Interleukin-31 may play a role in the pathobiologic mechanism of atopic dermatitis and pruritus. We wanted to assess the efficacy and safety of nemolizumab (CIM331), a humanized antibody against ...interleukin-31 receptor A, in the treatment of atopic dermatitis.
In this phase 2, randomized, double-blind, placebo-controlled, 12-week trial, we assigned adults with moderate-to-severe atopic dermatitis that was inadequately controlled by topical treatments to receive subcutaneous nemolizumab (at a dose of 0.1 mg, 0.5 mg, or 2.0 mg per kilogram of body weight) or placebo every 4 weeks or an exploratory dose of 2.0 mg of nemolizumab per kilogram every 8 weeks. The primary end point was the percentage improvement from baseline in the score on the pruritus visual-analogue scale (on which a negative change indicates improvement) at week 12. Secondary end points included changes in the score on the Eczema Area and Severity Index (EASI, on which a negative change indicates improvement), and body-surface area of atopic dermatitis.

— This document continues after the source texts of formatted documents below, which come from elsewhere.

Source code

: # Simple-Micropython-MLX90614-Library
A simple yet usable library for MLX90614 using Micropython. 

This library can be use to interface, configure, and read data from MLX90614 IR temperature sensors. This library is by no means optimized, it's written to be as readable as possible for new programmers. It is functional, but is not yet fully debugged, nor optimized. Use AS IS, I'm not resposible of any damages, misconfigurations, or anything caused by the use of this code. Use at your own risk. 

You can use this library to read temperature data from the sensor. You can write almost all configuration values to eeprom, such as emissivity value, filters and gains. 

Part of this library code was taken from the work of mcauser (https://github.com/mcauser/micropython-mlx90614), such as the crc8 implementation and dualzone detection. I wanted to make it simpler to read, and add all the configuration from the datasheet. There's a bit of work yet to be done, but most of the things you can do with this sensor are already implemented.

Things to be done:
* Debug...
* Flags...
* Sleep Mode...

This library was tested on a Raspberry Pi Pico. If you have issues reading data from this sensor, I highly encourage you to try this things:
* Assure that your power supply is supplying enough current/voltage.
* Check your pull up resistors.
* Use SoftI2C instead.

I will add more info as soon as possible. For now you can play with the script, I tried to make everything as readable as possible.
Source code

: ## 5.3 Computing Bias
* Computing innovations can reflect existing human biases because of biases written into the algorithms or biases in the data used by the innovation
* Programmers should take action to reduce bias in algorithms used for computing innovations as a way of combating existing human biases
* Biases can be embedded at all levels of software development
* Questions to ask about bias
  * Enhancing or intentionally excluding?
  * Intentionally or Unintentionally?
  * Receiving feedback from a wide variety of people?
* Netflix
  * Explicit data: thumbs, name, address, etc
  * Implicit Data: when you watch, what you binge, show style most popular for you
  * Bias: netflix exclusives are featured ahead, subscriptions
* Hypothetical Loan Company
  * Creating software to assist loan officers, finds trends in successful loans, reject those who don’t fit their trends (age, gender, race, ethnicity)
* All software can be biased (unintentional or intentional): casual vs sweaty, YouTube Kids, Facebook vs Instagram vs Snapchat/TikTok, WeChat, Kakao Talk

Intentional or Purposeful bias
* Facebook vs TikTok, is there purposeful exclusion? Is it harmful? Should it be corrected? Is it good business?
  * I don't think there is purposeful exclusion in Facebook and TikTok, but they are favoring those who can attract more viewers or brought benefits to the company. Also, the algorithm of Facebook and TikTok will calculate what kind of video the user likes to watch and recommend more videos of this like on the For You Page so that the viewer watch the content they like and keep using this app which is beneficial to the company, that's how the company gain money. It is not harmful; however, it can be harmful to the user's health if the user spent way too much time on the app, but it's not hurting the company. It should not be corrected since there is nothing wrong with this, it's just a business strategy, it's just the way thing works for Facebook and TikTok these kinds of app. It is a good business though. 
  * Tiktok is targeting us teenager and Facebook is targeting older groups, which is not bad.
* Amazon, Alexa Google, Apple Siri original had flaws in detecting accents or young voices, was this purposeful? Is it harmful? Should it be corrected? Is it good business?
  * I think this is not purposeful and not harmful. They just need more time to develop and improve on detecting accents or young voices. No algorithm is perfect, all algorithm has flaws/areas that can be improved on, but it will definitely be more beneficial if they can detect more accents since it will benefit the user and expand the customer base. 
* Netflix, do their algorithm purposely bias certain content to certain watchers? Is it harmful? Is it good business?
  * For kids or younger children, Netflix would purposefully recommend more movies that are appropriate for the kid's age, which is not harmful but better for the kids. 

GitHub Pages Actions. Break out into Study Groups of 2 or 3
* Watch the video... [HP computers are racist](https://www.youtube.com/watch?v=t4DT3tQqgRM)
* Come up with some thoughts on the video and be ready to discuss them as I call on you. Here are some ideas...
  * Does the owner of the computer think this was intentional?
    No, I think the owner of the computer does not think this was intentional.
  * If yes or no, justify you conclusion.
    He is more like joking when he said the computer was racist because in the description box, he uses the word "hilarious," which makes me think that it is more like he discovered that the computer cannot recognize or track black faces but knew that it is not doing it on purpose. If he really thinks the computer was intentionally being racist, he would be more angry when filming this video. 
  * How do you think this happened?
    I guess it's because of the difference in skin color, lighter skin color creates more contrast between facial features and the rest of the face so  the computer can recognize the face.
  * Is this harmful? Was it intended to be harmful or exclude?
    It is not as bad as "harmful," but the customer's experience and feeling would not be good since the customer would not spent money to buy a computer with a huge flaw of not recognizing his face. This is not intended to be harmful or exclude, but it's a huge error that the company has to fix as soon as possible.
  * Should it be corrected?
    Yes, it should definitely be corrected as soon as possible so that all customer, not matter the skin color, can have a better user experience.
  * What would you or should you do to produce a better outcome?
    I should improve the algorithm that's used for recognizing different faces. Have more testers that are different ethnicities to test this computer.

Of 264 patients who underwent randomization, 216 (82%) completed the study. At week 12, among the patients who received nemolizumab every 4 weeks, changes on the pruritus visual-analogue scale were -43.7% in the 0.1-mg group, -59.8% in the 0.5-mg group, and -63.1% in the 2.0-mg group, versus -20.9% in the placebo group (P<0.01 for all comparisons). Changes on the EASI were -23.0%, -42.3%, and -40.9%, respectively, in the nemolizumab groups, versus -26.6% in the placebo group. Respective changes in body-surface area affected by atopic dermatitis were -7.5%, -20.0%, and -19.4% with nemolizumab, versus -15.7% with placebo. Among the patients receiving nemolizumab every 4 weeks, treatment discontinuations occurred in 9 of 53 patients (17%) in the 0.1-mg group, in 9 of 54 (17%) in the 0.5-mg group, and in 7 of 52 (13%) in the 2.0-mg group, versus in 9 of 53 (17%) in the placebo group.
In this phase 2 trial, nemolizumab at all monthly doses significantly improved pruritus in patients with moderate-to-severe atopic dermatitis, which showed the efficacy of targeting interleukin-31 receptor A. The limited size and length of the trial preclude conclusions regarding adverse events. (Funded by Chugai Pharmaceutical; XCIMA ClinicalTrials.gov number, NCT01986933 .).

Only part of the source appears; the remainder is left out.